Many are now becoming concerned of the long term repercussions of the extension.

Timothy Douglas, Policy and Campaign Manager at ARLA Propertymark states that:

“Now that the ban has been extended, the government must use this time to introduce further guidance and prepare the sector.

“Given the backlog of cases already facing courts, it’s key that the government introduces sufficient guidance during this period to enable eviction proceedings to begin again smoothly and fairly when the ban is lifted.”

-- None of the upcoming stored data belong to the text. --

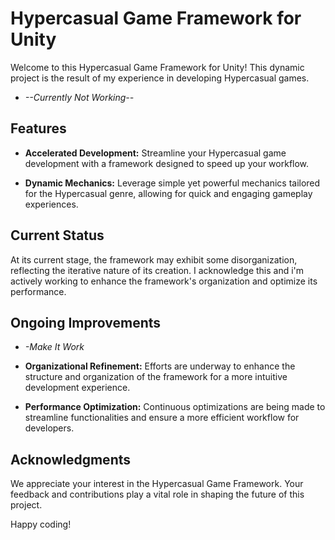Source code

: # Hypercasual Game Framework for Unity

Welcome to this Hypercasual Game Framework for Unity! 
This dynamic project is the result of my experience in developing Hypercasual games. 

- *--Currently Not Working--*

## Features

- **Accelerated Development:** Streamline your Hypercasual game development with a framework designed to speed up your workflow.
  
- **Dynamic Mechanics:** Leverage simple yet powerful mechanics tailored for the Hypercasual genre, allowing for quick and engaging gameplay experiences.

## Current Status

At its current stage, the framework may exhibit some disorganization, reflecting the iterative nature of its creation.
I acknowledge this and i'm actively working to enhance the framework's organization and optimize its performance.

## Ongoing Improvements

- *-Make It Work*

- **Organizational Refinement:** Efforts are underway to enhance the structure and organization of the framework for a more intuitive development experience.

- **Performance Optimization:** Continuous optimizations are being made to streamline functionalities and ensure a more efficient workflow for developers.

## Acknowledgments

We appreciate your interest in the Hypercasual Game Framework. Your feedback and contributions play a vital role in shaping the future of this project.

Happy coding!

When the ban lifts, there will likely be a large build-up of existing claims as well as new possession claims being issued.

This will therefore cause massive delays, as claims may not be heard for months or in extreme cases, years, as courts will be at full capacity.

Alex Cook, Director of Helix Law, a specialist litigation firm, suggests that such a long wait would be ‘devastating’ for landlords but also the renting economy.

He explains that:

"This makes buy to let less attractive and, if landlords and investors sell, that worsens the rental market for tenants as another rental property is sold. This increases rents for those remaining.

“I see a real need to embrace private rental sector landlords as part of the housing solution rather than 'the problem' - with one important first step being the need to ensure claims are processed quickly if they are necessary."

Increase in electrical checks due to rental demand

As the demand for rental properties continues to increase since the lettings market reopened in mid-May, landlords are now being warned of additional mandatory electrical checks.

Whilst this demand is a positive sign for landlords, new electrical safety regulations have been introduced by the government as a ‘major step’ in offering high quality, safe and secure housing.

In response, PropCert, a national provider of property certificates warns that landlords may receive a higher volume of electrical checks, as a consequence.

Changes in regulation:

The change in regulations affecting both new and existing tenancies came into effect on July 1st 2020, under the introduction of The Electrical Safety Standards in the Private Rented Sector (England) Regulation.

A number of requirements have been introduced under the new regulation.

Landlords must arrange for an EICR report to be completed before the start of all new tenancies, with fixed electrical installations to be inspected and tested by a professional at least every five years.

Other requirements include, supplying a copy of the EICR report to new tenants before they occupy the premises, and for existing tenants, landlords are now required to provide a copy within 28 days of the inspection taking place.

What does this mean for landlords?

Tom Harrington, Managing Director at PropCert, suggests that the change in regulation will mean there will be more pre-tenancy administration work to complete, and compliance factors to consider when landlords and letting agents take on new tenancies.

He states that:

"The new regulations mean that there is now a greater demand for professionals carrying out electrical checks than ever before. High tenant demand means that agents and landlords will be under pressure to get these checks completed quickly so moves aren't delayed.

"Since the new rules were introduced in July, property professionals may have realised that they need to assess the electricians they work with and the processes they have in place to keep up with demand and remain compliant.”

This information should not be interpreted as financial advice. Mortgage and loan rates are subject to change.